How to solve this simple looking hard problem?

Q : A function F , which takes input x is defined as follows
F(x) = 1, if sum of digits of x is prime
F(x) = 0, otherwise

Given T test cases,
Each test case has 2 inputs L and R
you should print "ans",
where ans is number of prime numbers between L and R i.e.,.

ans = 0
for (int i = L; i <= R; ++i){
	ans = ans + F( sumOfDigits(i) ) 
return ans 

T <= 10^4
L, R <= 10^18

My approach

i noticed that maximum L,R would be 10^18.
Since we only care about sum of digits , the maximum sum of digits is achieved when
R = 999999999999999999 ( 9 repeated 18 times)
Maxsum of digits = 9*18 < 200

So i precomputed primes upto 200 using SOE
then i iterated from L to R and decided in O(1) whether it is prime or not.

pseudo code


T = # test cases
while T < 0:
	prime = SOE(200) 
	L, R = input()
	ans = 0
	
	for (int i = L; i <= R; ++i) {
		sumOfDigits = getSumOfDigits(i) 
		if (prime[ sumOfDigits ] == True) {
				 ans += 1
		}			
	}
	print(ans)
	T -= 1

I thought this was it, but it able to pass only 4 test cases out of 20.
I was getting time limit exceeded.

So i know i am missing some major idea, so please help me.

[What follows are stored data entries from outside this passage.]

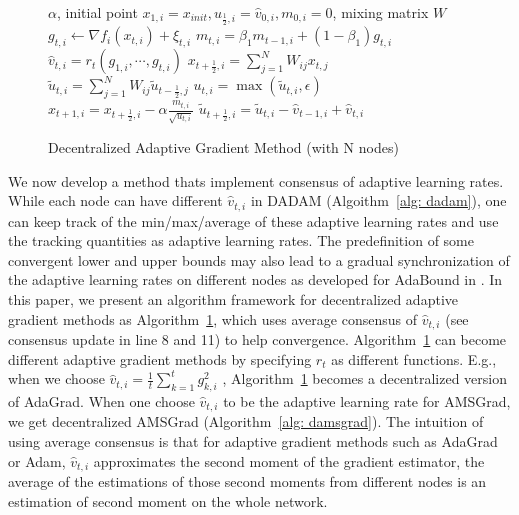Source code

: \documentclass{article} %
\begin{document}
\begin{figure}\vspace{-0.3in}
\begin{minipage}{\linewidth}
\begin{algorithm}[H]
	\caption{Decentralized Adaptive Gradient Method (with N nodes)}
	\label{alg: dadaptive}
	\begin{algorithmic}[1]
		  $\alpha$, initial point $x_{1,i} = x_{init}, u_{\frac{1}{2},i} = \hat v_{0,i}, m_{0,i}=0$, mixing matrix $W$
		\STATE  $g_{t,i}  \leftarrow \nabla f_i(x_{t,i}) + \xi_{t,i}$
		\STATE $m_{t,i} = \beta_1 m_{t-1,i} + (1-\beta_1) g_{t,i}$ 
		\STATE $\hat v_{t,i} = r_t(g_{1,i},\cdots,g_{t,i})$
		\STATE $x_{t+\frac{1}{2},i} = \sum_{j=1}^N W_{ij}x_{t,j}$
	    \STATE $\tilde u_{t,i} = \sum_{j=1}^N W_{ij} \tilde u_{t-\frac{1}{2},j}$
	    \STATE $u_{t,i} = \max(\tilde u_{t,i}, \epsilon)$
		\STATE $x_{t+1,i} = x_{t+\frac{1}{2},i} - \alpha \frac{m_{t,i}}{\sqrt{u_{t,i}}}$
		\STATE $\tilde u_{t+\frac{1}{2},i} = \tilde u_{t,i} - \hat v_{t-1,i} + \hat v_{t,i}$
		\ENDFAP
		\ENDFOR
	\end{algorithmic}
\end{algorithm}
\end{minipage}
\end{figure}
We now develop a method thats implement consensus of adaptive learning rates.
While each node can have different $\hat v_{t,i}$ in DADAM (Algoithm~\ref{alg: dadam}), one can keep track of the min/max/average of these adaptive learning rates and use the tracking quantities as adaptive learning rates. 
The predefinition of some convergent lower and upper bounds may also lead to a gradual synchronization of the adaptive learning rates on different nodes as developed for AdaBound in \citet{luo2019adaptive}.
In this paper, we present an algorithm framework for decentralized adaptive gradient methods as Algorithm~\ref{alg: dadaptive}, which uses average consensus of $\hat v_{t,i}$ (see consensus update in line 8 and 11) to help convergence.  Algorithm~\ref{alg: dadaptive} can become different adaptive gradient methods by specifying $r_t$ as different functions. E.g., when we choose $\hat v_{t,i} = {\frac{1}{t}\sum_{k=1}^t g_{k,i}^2}$ , Algorithm~\ref{alg: dadaptive} becomes a decentralized version of AdaGrad. When one choose $\hat v_{t,i}$ to be the adaptive learning rate for AMSGrad, we get decentralized AMSGrad (Algorithm~\ref{alg: damsgrad}).
The intuition of using average consensus is that for adaptive gradient methods such as AdaGrad or Adam, $\hat v_{t,i}$ approximates the second moment of the gradient estimator, the average of the estimations of those second moments from different nodes is an estimation of second moment on the whole network.  
\end{document}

I also tried some optimizations like
Instead of everytime calculating sumOfDigits of i, just calculate it when last digit is 0, and go on adding 1 to previous sumOfDigits

eg:
sumOfDigits(30) = 3 // i calculate it
sumOfDigits(31) = 4 // + 1 , add 1 to previously calculated sumOfDigits
sumOfDigits(32) = 5 // + 1
sumOfDigits(33) = 6 // + 1
...
sumOfDigits(39) = 12
sumOfDigits(40) = 40 // last digit is 0 , also this is where sumOfDigits resets so i will calculate it

But it was no improvement , i cound still pass only 4 test cases.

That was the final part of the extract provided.